*** Opening of SUPPLIED MATERIAL ***
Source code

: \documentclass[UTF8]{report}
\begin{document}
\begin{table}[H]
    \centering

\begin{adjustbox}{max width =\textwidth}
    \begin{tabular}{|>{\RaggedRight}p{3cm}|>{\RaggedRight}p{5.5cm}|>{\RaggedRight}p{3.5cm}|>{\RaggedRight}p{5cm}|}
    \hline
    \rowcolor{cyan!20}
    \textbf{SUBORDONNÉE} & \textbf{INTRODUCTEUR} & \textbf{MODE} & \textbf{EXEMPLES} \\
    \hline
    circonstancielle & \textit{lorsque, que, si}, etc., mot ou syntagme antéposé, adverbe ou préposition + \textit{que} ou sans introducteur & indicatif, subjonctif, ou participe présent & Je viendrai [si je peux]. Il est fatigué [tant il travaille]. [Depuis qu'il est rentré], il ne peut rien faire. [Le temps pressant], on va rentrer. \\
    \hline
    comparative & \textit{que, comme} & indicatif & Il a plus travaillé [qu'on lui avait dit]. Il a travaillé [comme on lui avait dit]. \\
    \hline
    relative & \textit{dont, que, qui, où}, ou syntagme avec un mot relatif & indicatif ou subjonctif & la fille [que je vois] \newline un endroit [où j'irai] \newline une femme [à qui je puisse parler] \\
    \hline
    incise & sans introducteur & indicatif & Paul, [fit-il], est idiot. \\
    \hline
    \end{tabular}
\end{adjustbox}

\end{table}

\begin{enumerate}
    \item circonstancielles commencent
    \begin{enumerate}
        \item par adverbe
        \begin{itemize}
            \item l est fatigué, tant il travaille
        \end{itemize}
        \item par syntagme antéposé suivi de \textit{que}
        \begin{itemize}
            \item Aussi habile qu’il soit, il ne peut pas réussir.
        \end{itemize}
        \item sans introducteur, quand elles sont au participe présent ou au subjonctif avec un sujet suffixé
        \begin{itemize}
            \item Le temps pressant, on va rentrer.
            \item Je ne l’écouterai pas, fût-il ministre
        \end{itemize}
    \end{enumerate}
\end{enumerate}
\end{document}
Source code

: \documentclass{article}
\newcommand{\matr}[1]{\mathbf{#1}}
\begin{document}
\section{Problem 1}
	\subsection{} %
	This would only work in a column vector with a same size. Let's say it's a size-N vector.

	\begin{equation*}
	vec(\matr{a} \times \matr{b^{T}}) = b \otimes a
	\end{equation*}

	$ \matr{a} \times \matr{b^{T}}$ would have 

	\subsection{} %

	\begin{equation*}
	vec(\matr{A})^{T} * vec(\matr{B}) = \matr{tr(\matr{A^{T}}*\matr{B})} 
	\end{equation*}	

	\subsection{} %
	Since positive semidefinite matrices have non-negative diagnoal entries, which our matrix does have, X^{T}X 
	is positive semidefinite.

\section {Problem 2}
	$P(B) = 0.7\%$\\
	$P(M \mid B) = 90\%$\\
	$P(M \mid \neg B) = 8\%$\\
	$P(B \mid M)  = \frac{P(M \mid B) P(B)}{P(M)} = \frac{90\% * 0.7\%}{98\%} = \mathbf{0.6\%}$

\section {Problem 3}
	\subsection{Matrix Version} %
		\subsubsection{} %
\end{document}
*** Close of SUPPLIED MATERIAL ***
■ **TASK OBJECTIVE**: The entries need to be set down again in full, with no word changed.

■ **RESPONSE**:
Source code

: \documentclass[UTF8]{report}
\begin{document}
\begin{table}[H]
    \centering

\begin{adjustbox}{max width =\textwidth}
    \begin{tabular}{|>{\RaggedRight}p{3cm}|>{\RaggedRight}p{5.5cm}|>{\RaggedRight}p{3.5cm}|>{\RaggedRight}p{5cm}|}
    \hline
    \rowcolor{cyan!20}
    \textbf{SUBORDONNÉE} & \textbf{INTRODUCTEUR} & \textbf{MODE} & \textbf{EXEMPLES} \\
    \hline
    circonstancielle & \textit{lorsque, que, si}, etc., mot ou syntagme antéposé, adverbe ou préposition + \textit{que} ou sans introducteur & indicatif, subjonctif, ou participe présent & Je viendrai [si je peux]. Il est fatigué [tant il travaille]. [Depuis qu'il est rentré], il ne peut rien faire. [Le temps pressant], on va rentrer. \\
    \hline
    comparative & \textit{que, comme} & indicatif & Il a plus travaillé [qu'on lui avait dit]. Il a travaillé [comme on lui avait dit]. \\
    \hline
    relative & \textit{dont, que, qui, où}, ou syntagme avec un mot relatif & indicatif ou subjonctif & la fille [que je vois] \newline un endroit [où j'irai] \newline une femme [à qui je puisse parler] \\
    \hline
    incise & sans introducteur & indicatif & Paul, [fit-il], est idiot. \\
    \hline
    \end{tabular}
\end{adjustbox}

\end{table}

\begin{enumerate}
    \item circonstancielles commencent
    \begin{enumerate}
        \item par adverbe
        \begin{itemize}
            \item l est fatigué, tant il travaille
        \end{itemize}
        \item par syntagme antéposé suivi de \textit{que}
        \begin{itemize}
            \item Aussi habile qu’il soit, il ne peut pas réussir.
        \end{itemize}
        \item sans introducteur, quand elles sont au participe présent ou au subjonctif avec un sujet suffixé
        \begin{itemize}
            \item Le temps pressant, on va rentrer.
            \item Je ne l’écouterai pas, fût-il ministre
        \end{itemize}
    \end{enumerate}
\end{enumerate}
\end{document}
Source code

: \documentclass{article}
\newcommand{\matr}[1]{\mathbf{#1}}
\begin{document}
\section{Problem 1}
	\subsection{} %
	This would only work in a column vector with a same size. Let's say it's a size-N vector.

	\begin{equation*}
	vec(\matr{a} \times \matr{b^{T}}) = b \otimes a
	\end{equation*}

	$ \matr{a} \times \matr{b^{T}}$ would have 

	\subsection{} %

	\begin{equation*}
	vec(\matr{A})^{T} * vec(\matr{B}) = \matr{tr(\matr{A^{T}}*\matr{B})} 
	\end{equation*}	

	\subsection{} %
	Since positive semidefinite matrices have non-negative diagnoal entries, which our matrix does have, X^{T}X 
	is positive semidefinite.

\section {Problem 2}
	$P(B) = 0.7\%$\\
	$P(M \mid B) = 90\%$\\
	$P(M \mid \neg B) = 8\%$\\
	$P(B \mid M)  = \frac{P(M \mid B) P(B)}{P(M)} = \frac{90\% * 0.7\%}{98\%} = \mathbf{0.6\%}$

\section {Problem 3}
	\subsection{Matrix Version} %
		\subsubsection{} %
\end{document}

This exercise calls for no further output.